## Instructions to follow
Pull each line containing "从零开始学AI" out of the data and copy it.

## Records shown
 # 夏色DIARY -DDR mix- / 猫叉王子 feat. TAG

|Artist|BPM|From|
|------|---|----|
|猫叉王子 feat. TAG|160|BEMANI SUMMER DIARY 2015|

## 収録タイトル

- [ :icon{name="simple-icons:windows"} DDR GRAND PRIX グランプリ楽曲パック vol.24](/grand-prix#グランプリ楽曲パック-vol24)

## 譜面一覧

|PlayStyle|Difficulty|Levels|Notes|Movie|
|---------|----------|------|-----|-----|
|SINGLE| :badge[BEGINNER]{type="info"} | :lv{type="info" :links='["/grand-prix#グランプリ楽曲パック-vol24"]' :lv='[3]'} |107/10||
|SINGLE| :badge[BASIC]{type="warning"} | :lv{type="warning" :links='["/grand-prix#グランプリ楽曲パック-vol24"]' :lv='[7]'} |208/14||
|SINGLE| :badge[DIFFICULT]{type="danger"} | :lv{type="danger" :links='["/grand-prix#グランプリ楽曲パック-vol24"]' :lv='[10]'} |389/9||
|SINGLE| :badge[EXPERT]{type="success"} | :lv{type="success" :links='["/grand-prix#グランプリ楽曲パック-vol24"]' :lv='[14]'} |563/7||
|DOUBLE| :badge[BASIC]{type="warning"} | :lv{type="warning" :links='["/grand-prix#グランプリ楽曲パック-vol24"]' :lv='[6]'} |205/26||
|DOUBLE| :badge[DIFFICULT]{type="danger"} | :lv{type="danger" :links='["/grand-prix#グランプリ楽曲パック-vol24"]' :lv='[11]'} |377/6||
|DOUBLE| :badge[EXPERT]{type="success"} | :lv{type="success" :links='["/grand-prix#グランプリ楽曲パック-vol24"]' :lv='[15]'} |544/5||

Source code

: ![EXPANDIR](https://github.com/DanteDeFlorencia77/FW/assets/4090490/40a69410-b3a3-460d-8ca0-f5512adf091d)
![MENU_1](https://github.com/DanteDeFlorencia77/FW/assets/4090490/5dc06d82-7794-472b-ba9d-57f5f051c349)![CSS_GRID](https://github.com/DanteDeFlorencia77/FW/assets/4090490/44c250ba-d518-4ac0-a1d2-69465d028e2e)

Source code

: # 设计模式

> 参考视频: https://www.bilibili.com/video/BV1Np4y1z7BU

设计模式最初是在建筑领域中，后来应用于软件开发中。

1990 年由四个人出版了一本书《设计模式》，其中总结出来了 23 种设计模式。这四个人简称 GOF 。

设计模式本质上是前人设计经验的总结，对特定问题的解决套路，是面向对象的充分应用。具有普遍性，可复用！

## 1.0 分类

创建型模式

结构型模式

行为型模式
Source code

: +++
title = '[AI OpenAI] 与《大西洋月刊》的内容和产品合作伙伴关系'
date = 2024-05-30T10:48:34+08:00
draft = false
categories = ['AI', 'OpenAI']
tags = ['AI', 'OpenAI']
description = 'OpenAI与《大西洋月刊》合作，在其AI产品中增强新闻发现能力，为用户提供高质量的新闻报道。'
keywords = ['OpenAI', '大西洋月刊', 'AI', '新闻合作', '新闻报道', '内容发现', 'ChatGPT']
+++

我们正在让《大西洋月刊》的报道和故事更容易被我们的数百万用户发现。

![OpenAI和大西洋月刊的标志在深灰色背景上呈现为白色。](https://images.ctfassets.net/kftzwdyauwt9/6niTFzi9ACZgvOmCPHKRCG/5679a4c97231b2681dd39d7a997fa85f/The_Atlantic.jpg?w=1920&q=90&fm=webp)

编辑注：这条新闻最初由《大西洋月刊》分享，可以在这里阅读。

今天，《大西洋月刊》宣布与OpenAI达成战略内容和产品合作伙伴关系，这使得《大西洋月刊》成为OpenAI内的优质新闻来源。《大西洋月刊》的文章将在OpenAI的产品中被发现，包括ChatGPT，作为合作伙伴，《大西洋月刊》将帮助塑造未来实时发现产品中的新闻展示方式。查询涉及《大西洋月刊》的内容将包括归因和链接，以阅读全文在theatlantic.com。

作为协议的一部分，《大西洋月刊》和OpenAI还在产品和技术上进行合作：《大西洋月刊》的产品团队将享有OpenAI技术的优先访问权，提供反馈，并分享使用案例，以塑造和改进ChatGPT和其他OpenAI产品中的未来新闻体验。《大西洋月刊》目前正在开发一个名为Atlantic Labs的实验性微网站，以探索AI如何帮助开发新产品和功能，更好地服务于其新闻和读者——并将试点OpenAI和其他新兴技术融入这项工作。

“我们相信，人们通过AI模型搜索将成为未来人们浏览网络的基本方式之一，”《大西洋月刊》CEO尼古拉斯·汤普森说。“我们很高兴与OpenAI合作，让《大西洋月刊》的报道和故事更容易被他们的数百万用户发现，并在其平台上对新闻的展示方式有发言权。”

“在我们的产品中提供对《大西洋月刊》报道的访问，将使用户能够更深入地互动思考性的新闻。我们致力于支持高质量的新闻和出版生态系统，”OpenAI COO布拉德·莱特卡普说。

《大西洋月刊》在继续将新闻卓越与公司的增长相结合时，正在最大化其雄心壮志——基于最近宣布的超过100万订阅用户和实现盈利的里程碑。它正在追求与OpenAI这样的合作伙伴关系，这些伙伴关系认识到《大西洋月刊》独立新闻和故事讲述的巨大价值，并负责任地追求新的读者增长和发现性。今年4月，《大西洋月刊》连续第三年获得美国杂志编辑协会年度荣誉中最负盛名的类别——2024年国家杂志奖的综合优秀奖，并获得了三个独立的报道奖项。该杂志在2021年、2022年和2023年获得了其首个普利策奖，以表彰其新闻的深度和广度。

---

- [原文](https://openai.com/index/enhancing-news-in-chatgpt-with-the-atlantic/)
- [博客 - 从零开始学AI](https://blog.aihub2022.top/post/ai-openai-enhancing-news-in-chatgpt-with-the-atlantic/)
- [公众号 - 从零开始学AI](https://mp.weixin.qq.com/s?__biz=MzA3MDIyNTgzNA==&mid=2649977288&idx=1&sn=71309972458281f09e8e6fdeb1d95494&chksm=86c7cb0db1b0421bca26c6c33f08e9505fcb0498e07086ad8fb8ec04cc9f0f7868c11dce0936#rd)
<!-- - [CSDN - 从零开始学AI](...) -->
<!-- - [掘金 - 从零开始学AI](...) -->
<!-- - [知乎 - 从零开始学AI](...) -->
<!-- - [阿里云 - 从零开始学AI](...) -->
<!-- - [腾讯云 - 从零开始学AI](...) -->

## The answer
- [博客 - 从零开始学AI](https://blog.aihub2022.top/post/ai-openai-enhancing-news-in-chatgpt-with-the-atlantic/)
- [公众号 - 从零开始学AI](https://mp.weixin.qq.com/s?__biz=MzA3MDIyNTgzNA==&mid=2649977288&idx=1&sn=71309972458281f09e8e6fdeb1d95494&chksm=86c7cb0db1b0421bca26c6c33f08e9505fcb0498e07086ad8fb8ec04cc9f0f7868c11dce0936#rd)
<!-- - [CSDN - 从零开始学AI](...) -->
<!-- - [掘金 - 从零开始学AI](...) -->
<!-- - [知乎 - 从零开始学AI](...) -->
<!-- - [阿里云 - 从零开始学AI](...) -->
<!-- - [腾讯云 - 从零开始学AI](...) -->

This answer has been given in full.